Daptomycin is widely used in pediatric patients for serious infections caused by Gram-positive bacteria, however, studies regarding its safety and efficacy in infants within 1 year old are very limited. A physiologically-based pharmacokinetic (PBPK) model of daptomycin was built for children aged 1–17 years old and extrapolated to infants within 1 year old to evaluate pharmacodynamics (PD) based on efficacy and safety considerations. Monte Carlo Simulations (MCSs) were conducted to determine the probabilities of target attainment (PTA) and cumulative fractions of response (CFR) of daptomycin. The pharmacokinetic (PK) of daptomycin did not differ much in the population of infants within 1 year of age, with peak plasma concentration (C_max) and area under the curve (AUC) maintained at an approximate level at all months of age, while the average trough concentration of daptomycin was 3.49 μg/mL when 10 mg/kg daptomycin was given, and 4.98 ug /mL at 15 mg/kg.
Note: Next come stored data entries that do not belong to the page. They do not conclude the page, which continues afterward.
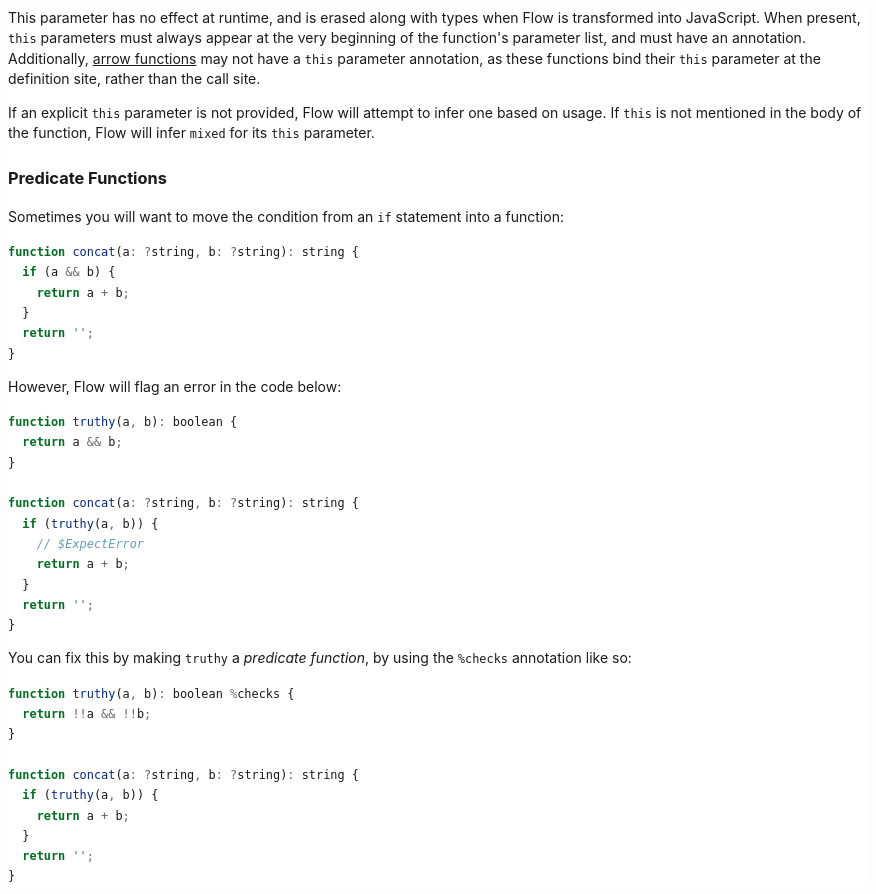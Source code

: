 This parameter has no effect at runtime, and is erased along with types when Flow is transformed into JavaScript.
When present, `this` parameters must always appear at the very beginning of the function's parameter list, and must
have an annotation. Additionally, [arrow functions](./#toc-arrow-functions) may not have a `this` parameter annotation, as
these functions bind their `this` parameter at the definition site, rather than the call site.

If an explicit `this` parameter is not provided, Flow will attempt to infer one based on usage. If `this` is not mentioned
in the body of the function, Flow will infer `mixed` for its `this` parameter.

### Predicate Functions <a class="toc" id="toc-predicate-functions" href="#toc-predicate-functions"></a>

Sometimes you will want to move the condition from an `if` statement into a function:

```js
function concat(a: ?string, b: ?string): string {
  if (a && b) {
    return a + b;
  }
  return '';
}
```

However, Flow will flag an error in the code below:

```js
function truthy(a, b): boolean {
  return a && b;
}

function concat(a: ?string, b: ?string): string {
  if (truthy(a, b)) {
    // $ExpectError
    return a + b;
  }
  return '';
}
```

You can fix this by making `truthy` a *predicate function*, by using
the `%checks` annotation like so:

```js
function truthy(a, b): boolean %checks {
  return !!a && !!b;
}

function concat(a: ?string, b: ?string): string {
  if (truthy(a, b)) {
    return a + b;
  }
  return '';
}
```
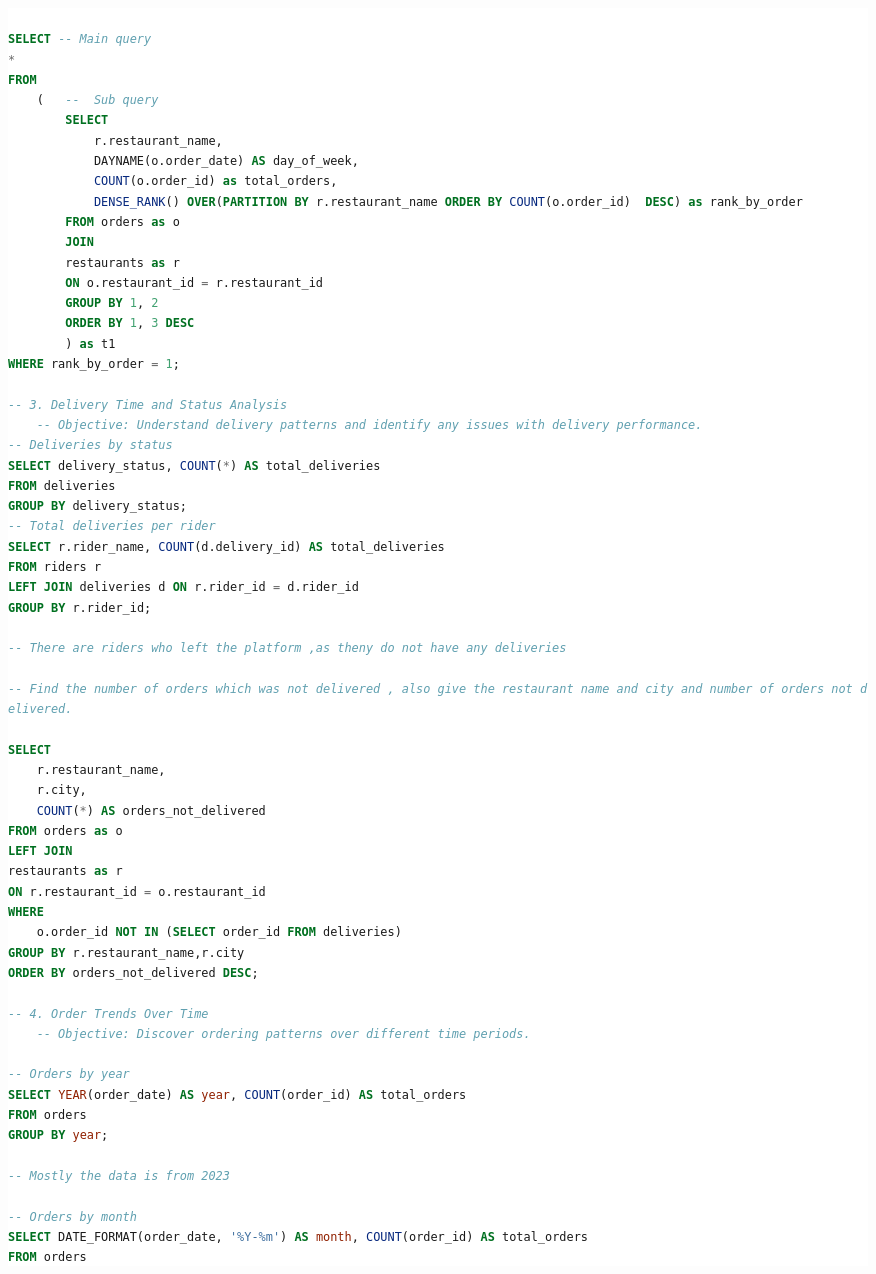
 ```sql

SELECT -- Main query  
* 
FROM
	(   --  Sub query 
		SELECT 
			r.restaurant_name,
			DAYNAME(o.order_date) AS day_of_week,
			COUNT(o.order_id) as total_orders,
			DENSE_RANK() OVER(PARTITION BY r.restaurant_name ORDER BY COUNT(o.order_id)  DESC) as rank_by_order
		FROM orders as o
		JOIN
		restaurants as r
		ON o.restaurant_id = r.restaurant_id
		GROUP BY 1, 2
		ORDER BY 1, 3 DESC
		) as t1
WHERE rank_by_order = 1;

-- 3. Delivery Time and Status Analysis
	-- Objective: Understand delivery patterns and identify any issues with delivery performance.
-- Deliveries by status
SELECT delivery_status, COUNT(*) AS total_deliveries
FROM deliveries
GROUP BY delivery_status;
-- Total deliveries per rider
SELECT r.rider_name, COUNT(d.delivery_id) AS total_deliveries
FROM riders r
LEFT JOIN deliveries d ON r.rider_id = d.rider_id
GROUP BY r.rider_id;

-- There are riders who left the platform ,as theny do not have any deliveries 

-- Find the number of orders which was not delivered , also give the restaurant name and city and number of orders not delivered. 

SELECT 
	r.restaurant_name,
    r.city,
	COUNT(*) AS orders_not_delivered
FROM orders as o
LEFT JOIN 
restaurants as r
ON r.restaurant_id = o.restaurant_id
WHERE 
	o.order_id NOT IN (SELECT order_id FROM deliveries)
GROUP BY r.restaurant_name,r.city
ORDER BY orders_not_delivered DESC;

-- 4. Order Trends Over Time
	-- Objective: Discover ordering patterns over different time periods.
	
-- Orders by year
SELECT YEAR(order_date) AS year, COUNT(order_id) AS total_orders
FROM orders
GROUP BY year;

-- Mostly the data is from 2023 

-- Orders by month
SELECT DATE_FORMAT(order_date, '%Y-%m') AS month, COUNT(order_id) AS total_orders
FROM orders
```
According to the results of the MCSs, 10mg/kg daptomycin provides good antimicrobial effect for S.pneumoniae and MSSA. With the increase of dosage, the CFR value of daptomycin against MRSA, E.faecalis and E.faecium also gradually reached >90 %, except for E.faecalis with an average CFR of only 82.94 % at 12mg/kg. This is a daptomycin PBPK model in infants within 1 year of age, dose regimen higher than 10 mg/kg should be recommended for this population in the treatment of MRSA, E. faecalis, and E. faecalis.